*** Opening TASK INPUT ***

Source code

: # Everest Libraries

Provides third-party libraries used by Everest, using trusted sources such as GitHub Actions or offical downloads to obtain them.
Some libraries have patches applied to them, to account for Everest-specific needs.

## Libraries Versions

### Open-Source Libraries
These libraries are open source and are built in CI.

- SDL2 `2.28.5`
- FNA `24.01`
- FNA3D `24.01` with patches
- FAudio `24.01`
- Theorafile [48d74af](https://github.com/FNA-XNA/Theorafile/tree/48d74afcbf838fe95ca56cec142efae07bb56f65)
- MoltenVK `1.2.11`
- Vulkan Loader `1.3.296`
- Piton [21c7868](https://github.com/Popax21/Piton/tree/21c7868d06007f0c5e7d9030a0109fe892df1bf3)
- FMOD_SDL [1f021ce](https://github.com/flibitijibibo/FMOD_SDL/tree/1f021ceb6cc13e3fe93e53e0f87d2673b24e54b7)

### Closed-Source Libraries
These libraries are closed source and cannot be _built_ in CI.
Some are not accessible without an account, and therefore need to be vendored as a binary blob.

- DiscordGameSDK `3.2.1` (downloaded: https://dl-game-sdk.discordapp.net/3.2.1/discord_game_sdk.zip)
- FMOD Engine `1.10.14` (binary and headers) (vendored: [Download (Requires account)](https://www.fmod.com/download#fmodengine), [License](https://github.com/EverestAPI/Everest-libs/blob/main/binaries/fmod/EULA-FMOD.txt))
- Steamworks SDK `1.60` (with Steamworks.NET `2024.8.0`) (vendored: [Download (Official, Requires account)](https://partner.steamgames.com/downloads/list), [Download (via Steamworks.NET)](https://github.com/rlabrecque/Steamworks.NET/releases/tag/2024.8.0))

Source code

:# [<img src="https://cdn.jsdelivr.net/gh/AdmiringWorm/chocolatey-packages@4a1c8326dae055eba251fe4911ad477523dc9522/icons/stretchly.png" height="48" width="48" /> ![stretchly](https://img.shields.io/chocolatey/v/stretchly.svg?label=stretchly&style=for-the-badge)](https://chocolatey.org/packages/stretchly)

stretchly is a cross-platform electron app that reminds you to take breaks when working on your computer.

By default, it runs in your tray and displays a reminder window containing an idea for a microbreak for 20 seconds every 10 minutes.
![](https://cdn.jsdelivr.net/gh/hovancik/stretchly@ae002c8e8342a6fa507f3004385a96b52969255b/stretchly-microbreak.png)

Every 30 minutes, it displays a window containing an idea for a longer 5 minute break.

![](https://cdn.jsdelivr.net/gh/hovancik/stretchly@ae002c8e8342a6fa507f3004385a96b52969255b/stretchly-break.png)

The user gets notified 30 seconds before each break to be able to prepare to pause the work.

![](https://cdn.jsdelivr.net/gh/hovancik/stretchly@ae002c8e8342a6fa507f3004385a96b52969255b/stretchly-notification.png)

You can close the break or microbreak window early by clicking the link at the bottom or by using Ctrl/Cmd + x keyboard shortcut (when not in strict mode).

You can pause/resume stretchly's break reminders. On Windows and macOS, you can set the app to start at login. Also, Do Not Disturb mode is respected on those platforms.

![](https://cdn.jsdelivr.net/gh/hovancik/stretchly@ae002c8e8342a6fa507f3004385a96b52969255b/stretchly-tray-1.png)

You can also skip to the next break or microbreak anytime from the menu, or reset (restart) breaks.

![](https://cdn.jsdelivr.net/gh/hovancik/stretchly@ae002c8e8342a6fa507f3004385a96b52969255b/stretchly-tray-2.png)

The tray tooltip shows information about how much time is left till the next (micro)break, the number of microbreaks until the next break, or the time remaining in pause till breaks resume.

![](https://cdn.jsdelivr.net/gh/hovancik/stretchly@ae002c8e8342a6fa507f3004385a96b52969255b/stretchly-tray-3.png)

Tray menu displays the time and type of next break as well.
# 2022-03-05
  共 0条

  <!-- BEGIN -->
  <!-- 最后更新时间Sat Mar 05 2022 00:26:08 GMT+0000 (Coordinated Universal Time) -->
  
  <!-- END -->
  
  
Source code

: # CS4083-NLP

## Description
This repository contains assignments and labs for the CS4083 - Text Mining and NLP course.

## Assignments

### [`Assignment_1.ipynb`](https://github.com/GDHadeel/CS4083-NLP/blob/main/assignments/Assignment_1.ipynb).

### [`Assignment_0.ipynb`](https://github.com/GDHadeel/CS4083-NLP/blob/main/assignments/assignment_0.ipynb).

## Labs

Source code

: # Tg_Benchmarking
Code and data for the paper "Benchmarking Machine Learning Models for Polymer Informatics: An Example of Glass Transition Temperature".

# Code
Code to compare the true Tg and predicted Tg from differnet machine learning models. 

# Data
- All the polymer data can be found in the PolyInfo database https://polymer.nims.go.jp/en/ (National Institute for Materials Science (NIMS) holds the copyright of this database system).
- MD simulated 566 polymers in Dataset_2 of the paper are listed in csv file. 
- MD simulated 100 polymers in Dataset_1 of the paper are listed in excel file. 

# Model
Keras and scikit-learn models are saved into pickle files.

*** Closing TASK INPUT ***

▸ TASK DIRECTIONS:
Above are some records; copy exactly the lines from the one with "# Everest Libraries" through the one with "- Vulkan Loader", both included, and no others.

▸ RESULT:
: # Everest Libraries

Provides third-party libraries used by Everest, using trusted sources such as GitHub Actions or offical downloads to obtain them.
Some libraries have patches applied to them, to account for Everest-specific needs.

## Libraries Versions

### Open-Source Libraries
These libraries are open source and are built in CI.

- SDL2 `2.28.5`
- FNA `24.01`
- FNA3D `24.01` with patches
- FAudio `24.01`
- Theorafile [48d74af](https://github.com/FNA-XNA/Theorafile/tree/48d74afcbf838fe95ca56cec142efae07bb56f65)
- MoltenVK `1.2.11`
- Vulkan Loader `1.3.296`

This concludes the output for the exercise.